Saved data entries
===

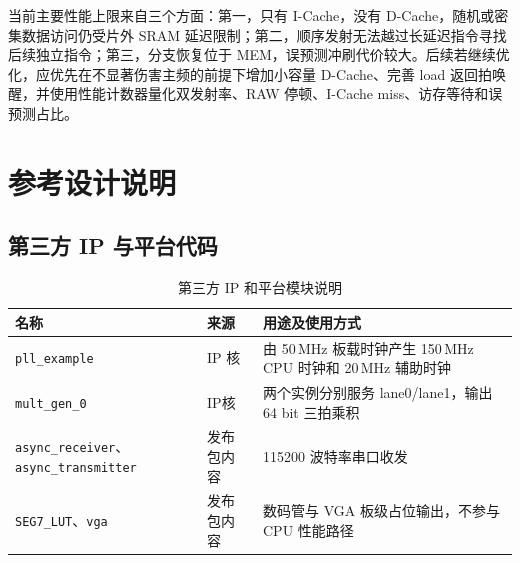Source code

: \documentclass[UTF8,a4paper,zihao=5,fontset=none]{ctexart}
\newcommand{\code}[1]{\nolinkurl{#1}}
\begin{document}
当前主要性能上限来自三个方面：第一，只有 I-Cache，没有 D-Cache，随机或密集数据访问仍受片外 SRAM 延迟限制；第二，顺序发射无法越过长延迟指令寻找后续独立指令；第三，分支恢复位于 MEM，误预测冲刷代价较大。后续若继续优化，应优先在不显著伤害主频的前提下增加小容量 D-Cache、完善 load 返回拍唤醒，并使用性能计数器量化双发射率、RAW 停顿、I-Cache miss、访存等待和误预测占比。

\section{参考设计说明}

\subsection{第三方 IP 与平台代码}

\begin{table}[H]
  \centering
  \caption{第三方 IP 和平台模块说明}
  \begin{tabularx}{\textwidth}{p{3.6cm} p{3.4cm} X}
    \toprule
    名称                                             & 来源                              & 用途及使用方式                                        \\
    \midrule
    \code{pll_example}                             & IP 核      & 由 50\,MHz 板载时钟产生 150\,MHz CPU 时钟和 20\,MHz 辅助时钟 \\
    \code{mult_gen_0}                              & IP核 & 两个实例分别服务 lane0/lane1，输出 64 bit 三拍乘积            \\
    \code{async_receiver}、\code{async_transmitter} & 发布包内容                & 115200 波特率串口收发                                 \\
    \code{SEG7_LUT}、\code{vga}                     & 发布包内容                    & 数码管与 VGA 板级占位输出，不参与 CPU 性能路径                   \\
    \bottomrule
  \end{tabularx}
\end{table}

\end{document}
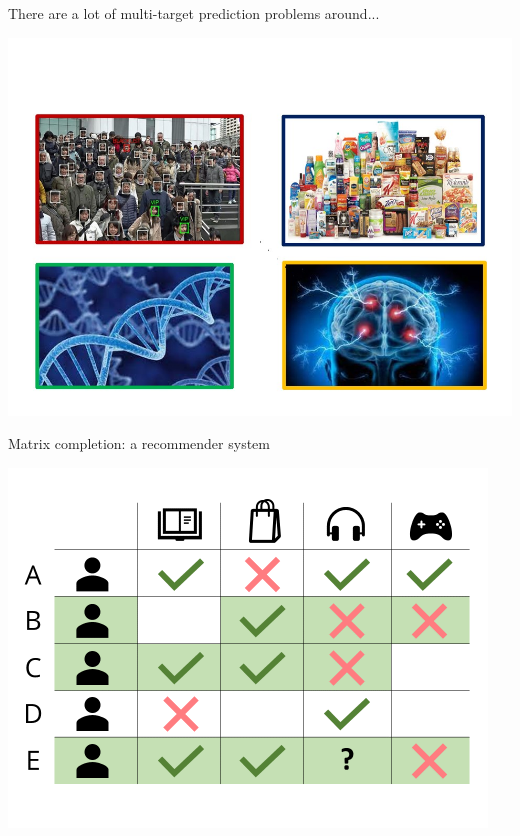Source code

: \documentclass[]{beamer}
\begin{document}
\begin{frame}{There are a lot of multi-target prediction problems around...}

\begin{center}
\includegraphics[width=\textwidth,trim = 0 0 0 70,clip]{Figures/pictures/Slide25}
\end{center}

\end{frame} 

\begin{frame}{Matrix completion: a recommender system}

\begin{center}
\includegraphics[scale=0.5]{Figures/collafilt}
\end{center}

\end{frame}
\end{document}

===

_EXERCISE REQUIREMENTS_
Pictures are to be excluded; the records themselves are to be reproduced exactly.

_RESULT OF THIS EXERCISE_
Source code

: \documentclass[UTF8,a4paper,zihao=5,fontset=none]{ctexart}
\newcommand{\code}[1]{\nolinkurl{#1}}
\begin{document}
当前主要性能上限来自三个方面：第一，只有 I-Cache，没有 D-Cache，随机或密集数据访问仍受片外 SRAM 延迟限制；第二，顺序发射无法越过长延迟指令寻找后续独立指令；第三，分支恢复位于 MEM，误预测冲刷代价较大。后续若继续优化，应优先在不显著伤害主频的前提下增加小容量 D-Cache、完善 load 返回拍唤醒，并使用性能计数器量化双发射率、RAW 停顿、I-Cache miss、访存等待和误预测占比。

\section{参考设计说明}

\subsection{第三方 IP 与平台代码}

\begin{table}[H]
  \centering
  \caption{第三方 IP 和平台模块说明}
  \begin{tabularx}{\textwidth}{p{3.6cm} p{3.4cm} X}
    \toprule
    名称                                             & 来源                              & 用途及使用方式                                        \\
    \midrule
    \code{pll_example}                             & IP 核      & 由 50\,MHz 板载时钟产生 150\,MHz CPU 时钟和 20\,MHz 辅助时钟 \\
    \code{mult_gen_0}                              & IP核 & 两个实例分别服务 lane0/lane1，输出 64 bit 三拍乘积            \\
    \code{async_receiver}、\code{async_transmitter} & 发布包内容                & 115200 波特率串口收发                                 \\
    \code{SEG7_LUT}、\code{vga}                     & 发布包内容                    & 数码管与 VGA 板级占位输出，不参与 CPU 性能路径                   \\
    \bottomrule
  \end{tabularx}
\end{table}

\end{document}
Source code

: \documentclass[]{beamer}
\begin{document}
\begin{frame}{There are a lot of multi-target prediction problems around...}

\begin{center}
\includegraphics[width=\textwidth,trim = 0 0 0 70,clip]{Figures/pictures/Slide25}
\end{center}

\end{frame} 

\begin{frame}{Matrix completion: a recommender system}

\begin{center}
\includegraphics[scale=0.5]{Figures/collafilt}
\end{center}

\end{frame}
\end{document}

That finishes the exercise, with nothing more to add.